WHAT IS BEING ASKED: Your answer should show every line of the material below that includes "groups".

SOURCE MATERIAL:
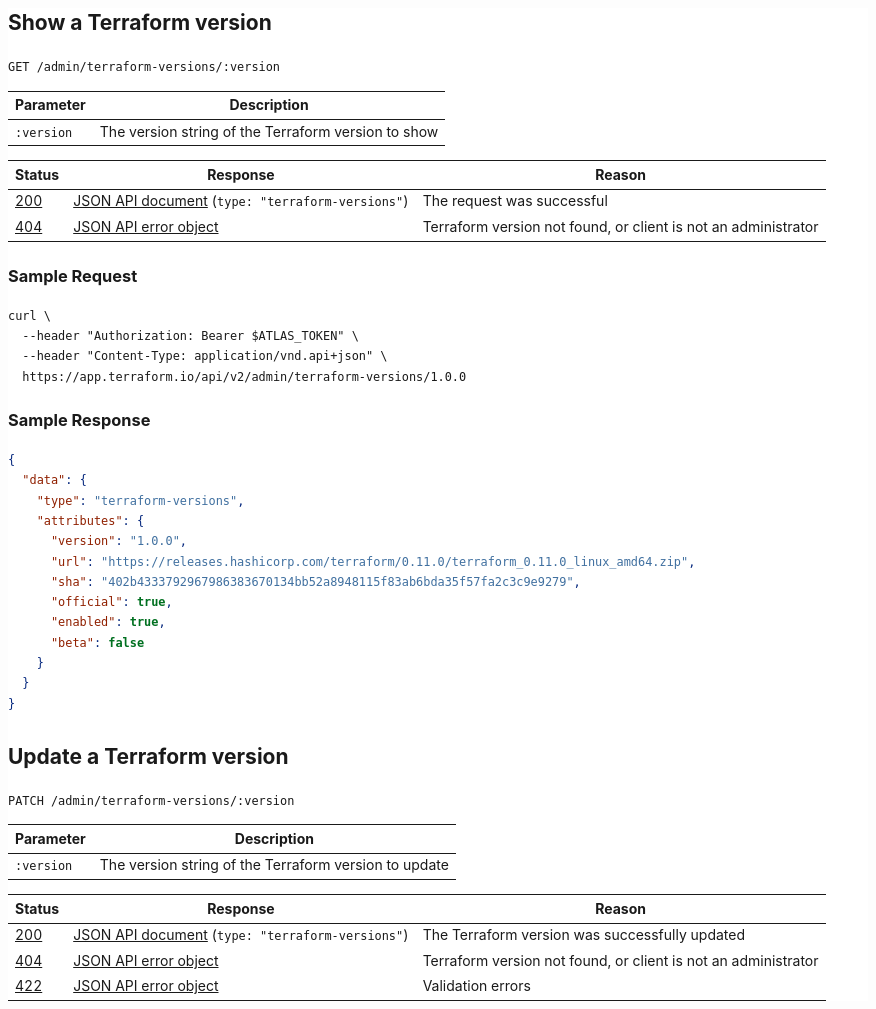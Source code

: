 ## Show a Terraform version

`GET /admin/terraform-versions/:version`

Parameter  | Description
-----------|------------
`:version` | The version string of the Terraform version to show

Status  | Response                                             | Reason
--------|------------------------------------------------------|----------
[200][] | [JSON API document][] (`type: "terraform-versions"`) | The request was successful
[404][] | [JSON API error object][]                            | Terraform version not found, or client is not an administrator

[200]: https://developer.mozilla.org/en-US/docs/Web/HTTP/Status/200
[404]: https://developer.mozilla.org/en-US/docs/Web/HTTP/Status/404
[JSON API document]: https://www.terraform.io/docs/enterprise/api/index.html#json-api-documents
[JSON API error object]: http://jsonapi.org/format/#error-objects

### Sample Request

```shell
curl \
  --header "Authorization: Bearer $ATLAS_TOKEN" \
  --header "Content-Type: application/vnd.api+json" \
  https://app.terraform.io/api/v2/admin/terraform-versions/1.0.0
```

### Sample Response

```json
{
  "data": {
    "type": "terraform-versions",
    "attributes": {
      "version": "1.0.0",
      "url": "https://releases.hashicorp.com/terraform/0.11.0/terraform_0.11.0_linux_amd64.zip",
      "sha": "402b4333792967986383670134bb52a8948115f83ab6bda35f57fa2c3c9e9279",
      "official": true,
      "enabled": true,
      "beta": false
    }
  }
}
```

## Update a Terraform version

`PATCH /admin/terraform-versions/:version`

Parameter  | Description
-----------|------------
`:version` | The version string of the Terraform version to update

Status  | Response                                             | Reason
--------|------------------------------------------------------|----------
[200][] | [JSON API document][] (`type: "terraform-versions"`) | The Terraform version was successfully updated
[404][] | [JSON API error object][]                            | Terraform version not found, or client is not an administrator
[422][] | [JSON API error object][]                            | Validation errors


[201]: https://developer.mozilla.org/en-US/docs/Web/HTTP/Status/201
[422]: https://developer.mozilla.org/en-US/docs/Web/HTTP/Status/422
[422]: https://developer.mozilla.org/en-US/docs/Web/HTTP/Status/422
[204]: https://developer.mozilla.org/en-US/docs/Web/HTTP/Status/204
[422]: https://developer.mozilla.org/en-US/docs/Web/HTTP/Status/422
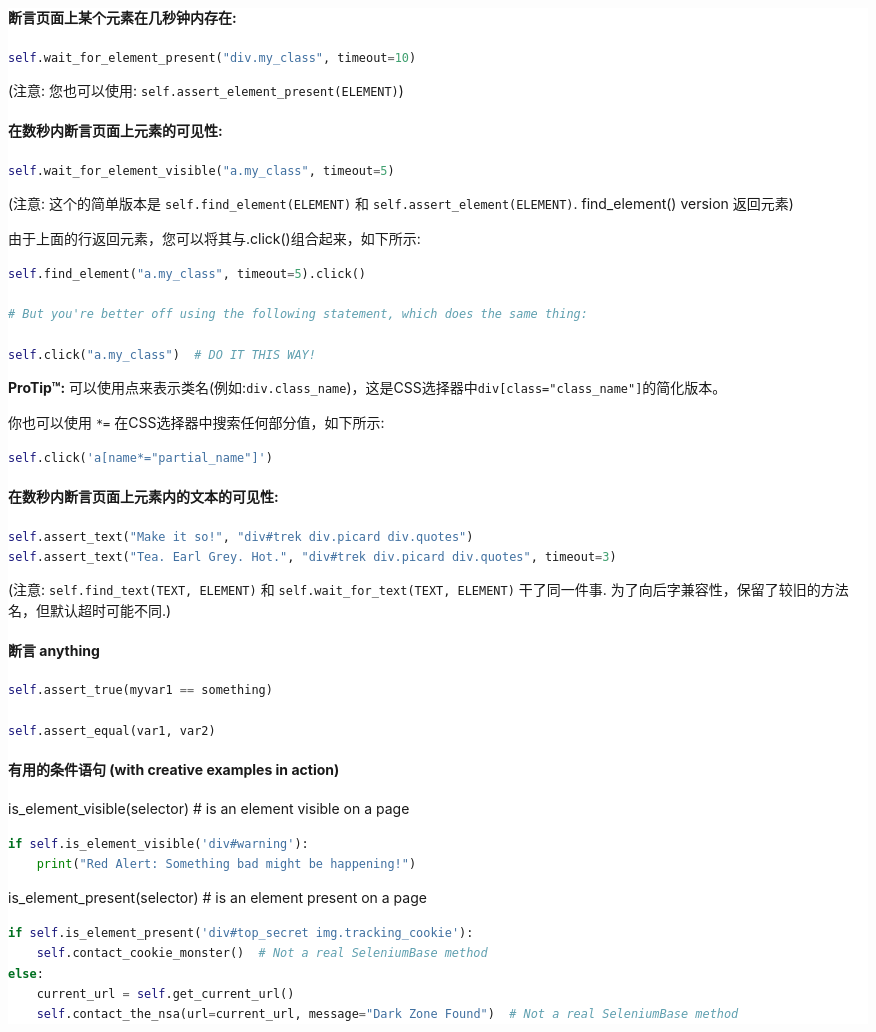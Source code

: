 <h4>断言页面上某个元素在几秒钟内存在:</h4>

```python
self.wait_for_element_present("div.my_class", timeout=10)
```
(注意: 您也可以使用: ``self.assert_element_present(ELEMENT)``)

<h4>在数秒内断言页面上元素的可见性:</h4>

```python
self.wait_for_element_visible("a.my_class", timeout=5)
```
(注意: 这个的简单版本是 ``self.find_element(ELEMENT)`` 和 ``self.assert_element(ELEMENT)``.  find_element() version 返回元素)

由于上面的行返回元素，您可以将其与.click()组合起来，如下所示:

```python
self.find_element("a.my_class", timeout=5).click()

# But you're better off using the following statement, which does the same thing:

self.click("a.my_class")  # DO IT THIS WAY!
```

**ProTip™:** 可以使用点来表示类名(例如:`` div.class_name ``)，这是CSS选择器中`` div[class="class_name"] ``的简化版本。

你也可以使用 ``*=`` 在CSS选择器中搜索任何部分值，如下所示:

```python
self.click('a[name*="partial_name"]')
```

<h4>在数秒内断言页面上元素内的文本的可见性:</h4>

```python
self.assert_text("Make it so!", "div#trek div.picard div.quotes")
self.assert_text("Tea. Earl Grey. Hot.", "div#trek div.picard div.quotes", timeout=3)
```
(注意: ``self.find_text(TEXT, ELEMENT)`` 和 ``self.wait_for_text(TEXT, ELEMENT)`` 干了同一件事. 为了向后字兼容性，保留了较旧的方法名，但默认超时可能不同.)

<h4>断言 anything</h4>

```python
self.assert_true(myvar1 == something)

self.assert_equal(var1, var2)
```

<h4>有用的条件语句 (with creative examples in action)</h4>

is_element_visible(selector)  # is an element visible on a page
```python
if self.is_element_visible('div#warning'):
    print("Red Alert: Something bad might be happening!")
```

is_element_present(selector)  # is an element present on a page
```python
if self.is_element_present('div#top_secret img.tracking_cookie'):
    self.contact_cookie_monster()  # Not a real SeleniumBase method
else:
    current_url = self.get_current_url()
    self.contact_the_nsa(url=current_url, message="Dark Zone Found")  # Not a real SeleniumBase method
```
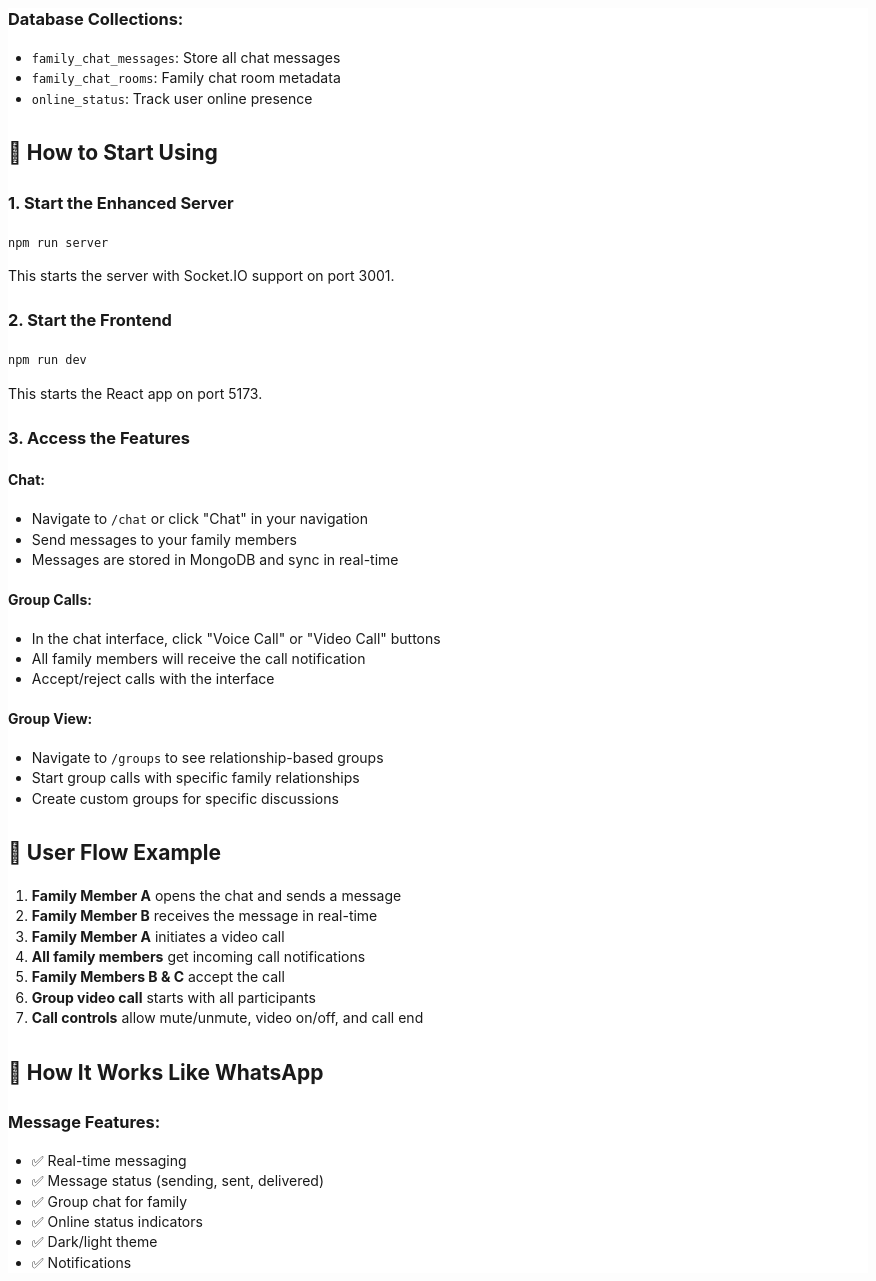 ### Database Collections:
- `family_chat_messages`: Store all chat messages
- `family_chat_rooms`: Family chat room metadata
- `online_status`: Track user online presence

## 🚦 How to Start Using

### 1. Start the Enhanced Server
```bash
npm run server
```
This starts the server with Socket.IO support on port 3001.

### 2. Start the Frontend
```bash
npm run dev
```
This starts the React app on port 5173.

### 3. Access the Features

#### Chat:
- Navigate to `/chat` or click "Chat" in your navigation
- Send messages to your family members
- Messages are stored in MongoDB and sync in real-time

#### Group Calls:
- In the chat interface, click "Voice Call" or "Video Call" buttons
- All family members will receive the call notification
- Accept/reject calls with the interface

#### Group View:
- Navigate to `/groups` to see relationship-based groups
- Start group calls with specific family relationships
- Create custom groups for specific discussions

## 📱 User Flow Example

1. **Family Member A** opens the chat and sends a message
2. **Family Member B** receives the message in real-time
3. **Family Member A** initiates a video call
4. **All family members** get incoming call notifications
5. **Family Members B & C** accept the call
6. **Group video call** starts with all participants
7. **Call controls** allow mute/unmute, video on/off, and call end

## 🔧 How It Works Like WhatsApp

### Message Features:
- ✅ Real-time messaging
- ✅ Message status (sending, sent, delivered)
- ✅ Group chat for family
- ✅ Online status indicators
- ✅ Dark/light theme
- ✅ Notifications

EXERCISE ANSWER:
- Navigate to `/groups` to see relationship-based groups
- Create custom groups for specific discussions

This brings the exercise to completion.